▸ Data for review:
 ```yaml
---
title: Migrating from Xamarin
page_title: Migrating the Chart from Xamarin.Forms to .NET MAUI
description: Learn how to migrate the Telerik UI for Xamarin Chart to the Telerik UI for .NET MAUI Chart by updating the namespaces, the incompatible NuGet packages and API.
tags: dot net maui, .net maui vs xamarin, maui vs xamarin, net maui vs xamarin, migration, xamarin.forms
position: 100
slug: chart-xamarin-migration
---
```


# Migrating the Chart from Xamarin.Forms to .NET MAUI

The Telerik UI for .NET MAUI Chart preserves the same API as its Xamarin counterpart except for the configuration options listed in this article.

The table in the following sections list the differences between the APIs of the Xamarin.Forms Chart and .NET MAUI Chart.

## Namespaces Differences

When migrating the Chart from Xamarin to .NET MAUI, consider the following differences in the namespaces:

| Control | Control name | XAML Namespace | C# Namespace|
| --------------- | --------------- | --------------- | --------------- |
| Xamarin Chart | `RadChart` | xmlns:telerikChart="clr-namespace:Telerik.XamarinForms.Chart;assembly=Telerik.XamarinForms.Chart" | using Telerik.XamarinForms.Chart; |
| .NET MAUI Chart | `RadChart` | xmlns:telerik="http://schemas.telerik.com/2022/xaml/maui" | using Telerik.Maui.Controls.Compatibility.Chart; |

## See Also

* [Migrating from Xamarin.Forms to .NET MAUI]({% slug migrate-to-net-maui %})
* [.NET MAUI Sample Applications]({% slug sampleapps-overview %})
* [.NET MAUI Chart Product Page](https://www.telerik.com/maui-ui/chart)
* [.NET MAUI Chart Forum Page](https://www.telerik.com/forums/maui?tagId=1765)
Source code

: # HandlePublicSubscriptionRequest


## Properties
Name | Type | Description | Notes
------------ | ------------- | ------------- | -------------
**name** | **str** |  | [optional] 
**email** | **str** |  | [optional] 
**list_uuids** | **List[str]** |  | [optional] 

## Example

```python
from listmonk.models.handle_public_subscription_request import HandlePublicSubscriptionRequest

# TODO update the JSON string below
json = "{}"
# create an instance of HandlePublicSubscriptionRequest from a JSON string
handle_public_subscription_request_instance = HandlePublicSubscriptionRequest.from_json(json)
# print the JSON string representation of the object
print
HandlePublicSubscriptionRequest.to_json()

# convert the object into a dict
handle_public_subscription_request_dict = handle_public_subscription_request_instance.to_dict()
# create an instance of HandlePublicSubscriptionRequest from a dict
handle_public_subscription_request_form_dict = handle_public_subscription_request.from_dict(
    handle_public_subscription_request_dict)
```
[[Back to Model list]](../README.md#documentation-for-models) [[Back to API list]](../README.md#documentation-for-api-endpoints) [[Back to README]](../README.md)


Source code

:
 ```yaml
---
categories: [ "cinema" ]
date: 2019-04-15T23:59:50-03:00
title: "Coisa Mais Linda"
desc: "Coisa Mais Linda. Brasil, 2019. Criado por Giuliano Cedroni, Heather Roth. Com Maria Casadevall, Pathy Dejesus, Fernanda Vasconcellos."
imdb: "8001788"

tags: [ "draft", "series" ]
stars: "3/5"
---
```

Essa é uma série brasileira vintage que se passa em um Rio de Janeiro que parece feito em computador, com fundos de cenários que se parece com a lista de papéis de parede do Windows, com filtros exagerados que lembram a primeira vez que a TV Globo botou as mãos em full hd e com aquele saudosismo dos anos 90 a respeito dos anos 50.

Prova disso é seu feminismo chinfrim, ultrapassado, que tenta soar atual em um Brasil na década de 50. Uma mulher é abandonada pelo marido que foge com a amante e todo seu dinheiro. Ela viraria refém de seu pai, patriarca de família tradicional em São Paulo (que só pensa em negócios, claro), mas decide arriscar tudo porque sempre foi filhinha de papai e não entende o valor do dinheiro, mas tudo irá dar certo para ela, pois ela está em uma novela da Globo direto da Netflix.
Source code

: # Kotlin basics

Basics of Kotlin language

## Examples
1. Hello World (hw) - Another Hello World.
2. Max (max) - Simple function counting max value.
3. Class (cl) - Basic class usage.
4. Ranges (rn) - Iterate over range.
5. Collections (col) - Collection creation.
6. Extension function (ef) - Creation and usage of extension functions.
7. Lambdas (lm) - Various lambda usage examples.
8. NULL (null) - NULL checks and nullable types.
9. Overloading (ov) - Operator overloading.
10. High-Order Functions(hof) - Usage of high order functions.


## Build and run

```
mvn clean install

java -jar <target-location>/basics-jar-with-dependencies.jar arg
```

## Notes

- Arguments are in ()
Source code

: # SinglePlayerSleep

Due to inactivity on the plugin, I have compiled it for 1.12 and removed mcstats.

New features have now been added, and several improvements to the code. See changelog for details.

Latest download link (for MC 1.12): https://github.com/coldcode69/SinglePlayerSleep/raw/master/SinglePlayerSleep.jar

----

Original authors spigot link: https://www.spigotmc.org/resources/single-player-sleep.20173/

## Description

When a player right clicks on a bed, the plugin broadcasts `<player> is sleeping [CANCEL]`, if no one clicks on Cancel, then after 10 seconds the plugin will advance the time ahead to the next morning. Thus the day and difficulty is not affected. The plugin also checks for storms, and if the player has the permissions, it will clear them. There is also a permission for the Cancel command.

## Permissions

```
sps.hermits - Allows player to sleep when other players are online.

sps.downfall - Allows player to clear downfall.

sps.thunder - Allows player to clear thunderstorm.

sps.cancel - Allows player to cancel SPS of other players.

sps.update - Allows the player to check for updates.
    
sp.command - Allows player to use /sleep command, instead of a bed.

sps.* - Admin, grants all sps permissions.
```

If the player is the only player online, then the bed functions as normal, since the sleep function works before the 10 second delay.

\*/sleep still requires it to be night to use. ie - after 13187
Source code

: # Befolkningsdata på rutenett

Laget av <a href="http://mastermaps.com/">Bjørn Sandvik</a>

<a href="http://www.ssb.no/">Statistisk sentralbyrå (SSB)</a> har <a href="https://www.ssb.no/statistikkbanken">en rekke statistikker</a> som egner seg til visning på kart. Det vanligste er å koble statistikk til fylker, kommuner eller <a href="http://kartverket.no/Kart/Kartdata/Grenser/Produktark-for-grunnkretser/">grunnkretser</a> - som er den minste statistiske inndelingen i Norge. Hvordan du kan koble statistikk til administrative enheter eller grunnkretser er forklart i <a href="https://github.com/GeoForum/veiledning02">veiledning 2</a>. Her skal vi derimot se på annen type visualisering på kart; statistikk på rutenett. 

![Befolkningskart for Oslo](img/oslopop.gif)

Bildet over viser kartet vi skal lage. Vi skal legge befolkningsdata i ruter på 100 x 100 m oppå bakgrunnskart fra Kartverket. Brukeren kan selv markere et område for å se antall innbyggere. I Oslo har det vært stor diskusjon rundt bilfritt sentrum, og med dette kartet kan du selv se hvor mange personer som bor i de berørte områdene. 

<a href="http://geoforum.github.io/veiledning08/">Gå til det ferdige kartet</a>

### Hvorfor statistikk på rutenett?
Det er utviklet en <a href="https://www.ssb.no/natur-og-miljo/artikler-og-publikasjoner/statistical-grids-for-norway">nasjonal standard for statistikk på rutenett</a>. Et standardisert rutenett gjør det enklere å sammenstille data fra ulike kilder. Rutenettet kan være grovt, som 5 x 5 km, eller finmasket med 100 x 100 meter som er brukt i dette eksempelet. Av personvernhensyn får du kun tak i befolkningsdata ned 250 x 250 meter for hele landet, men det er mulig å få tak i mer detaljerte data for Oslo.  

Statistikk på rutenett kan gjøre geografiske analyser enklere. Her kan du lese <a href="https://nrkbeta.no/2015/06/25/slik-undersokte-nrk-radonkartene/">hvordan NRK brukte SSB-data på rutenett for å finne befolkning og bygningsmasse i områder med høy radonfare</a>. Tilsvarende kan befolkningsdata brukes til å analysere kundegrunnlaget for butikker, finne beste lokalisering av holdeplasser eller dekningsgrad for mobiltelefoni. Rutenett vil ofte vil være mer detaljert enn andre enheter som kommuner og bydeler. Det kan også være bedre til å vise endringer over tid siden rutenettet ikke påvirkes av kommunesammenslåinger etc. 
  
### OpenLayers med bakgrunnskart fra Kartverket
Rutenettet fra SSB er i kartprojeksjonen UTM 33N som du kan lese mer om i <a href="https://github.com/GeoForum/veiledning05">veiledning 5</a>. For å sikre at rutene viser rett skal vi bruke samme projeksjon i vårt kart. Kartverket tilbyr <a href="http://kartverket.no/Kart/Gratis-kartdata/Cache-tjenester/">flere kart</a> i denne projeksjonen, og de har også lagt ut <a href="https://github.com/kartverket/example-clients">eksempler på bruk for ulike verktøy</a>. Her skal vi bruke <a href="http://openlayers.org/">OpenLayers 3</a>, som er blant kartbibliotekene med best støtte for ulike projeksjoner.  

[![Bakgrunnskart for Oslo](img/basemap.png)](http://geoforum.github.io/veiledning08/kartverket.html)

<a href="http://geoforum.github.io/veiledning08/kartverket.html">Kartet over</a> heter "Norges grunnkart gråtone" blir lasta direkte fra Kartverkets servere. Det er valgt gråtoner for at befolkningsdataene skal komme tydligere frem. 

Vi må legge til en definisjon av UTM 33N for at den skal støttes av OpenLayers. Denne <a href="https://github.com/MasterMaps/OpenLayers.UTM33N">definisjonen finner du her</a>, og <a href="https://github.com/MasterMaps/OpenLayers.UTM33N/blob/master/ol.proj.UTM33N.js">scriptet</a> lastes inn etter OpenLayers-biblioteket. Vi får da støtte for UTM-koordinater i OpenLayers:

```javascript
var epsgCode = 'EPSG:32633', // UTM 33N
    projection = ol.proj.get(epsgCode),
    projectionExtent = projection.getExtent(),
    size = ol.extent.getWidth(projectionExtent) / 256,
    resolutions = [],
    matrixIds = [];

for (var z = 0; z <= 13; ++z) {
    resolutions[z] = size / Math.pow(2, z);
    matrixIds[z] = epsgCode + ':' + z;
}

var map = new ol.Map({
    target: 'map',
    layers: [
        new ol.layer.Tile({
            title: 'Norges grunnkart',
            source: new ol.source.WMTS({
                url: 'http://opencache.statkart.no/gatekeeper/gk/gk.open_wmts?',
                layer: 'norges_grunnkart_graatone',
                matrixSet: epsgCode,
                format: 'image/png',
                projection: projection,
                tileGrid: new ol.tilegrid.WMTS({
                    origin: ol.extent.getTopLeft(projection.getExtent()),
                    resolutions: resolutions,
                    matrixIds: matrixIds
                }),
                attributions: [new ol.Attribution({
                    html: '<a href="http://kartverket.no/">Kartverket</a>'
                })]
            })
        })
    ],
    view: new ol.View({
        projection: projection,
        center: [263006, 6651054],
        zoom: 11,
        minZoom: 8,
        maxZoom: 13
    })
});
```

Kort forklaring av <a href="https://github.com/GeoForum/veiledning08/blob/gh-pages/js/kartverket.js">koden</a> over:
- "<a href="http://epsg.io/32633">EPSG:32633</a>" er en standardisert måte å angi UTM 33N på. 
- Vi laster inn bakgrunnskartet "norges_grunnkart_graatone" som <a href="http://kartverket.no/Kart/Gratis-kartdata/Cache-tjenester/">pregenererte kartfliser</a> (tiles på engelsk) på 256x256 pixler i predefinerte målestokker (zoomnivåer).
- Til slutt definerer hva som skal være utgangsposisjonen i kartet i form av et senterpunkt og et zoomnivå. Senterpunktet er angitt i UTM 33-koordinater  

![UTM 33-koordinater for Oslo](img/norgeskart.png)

▸ What you should do: Reproduce word for word the material above, beginning with the line that contains "Kort forklaring av" and ending with the line that contains "UTM 33N på.".

▸ Solution to this task:
Kort forklaring av <a href="https://github.com/GeoForum/veiledning08/blob/gh-pages/js/kartverket.js">koden</a> over:
- "<a href="http://epsg.io/32633">EPSG:32633</a>" er en standardisert måte å angi UTM 33N på. 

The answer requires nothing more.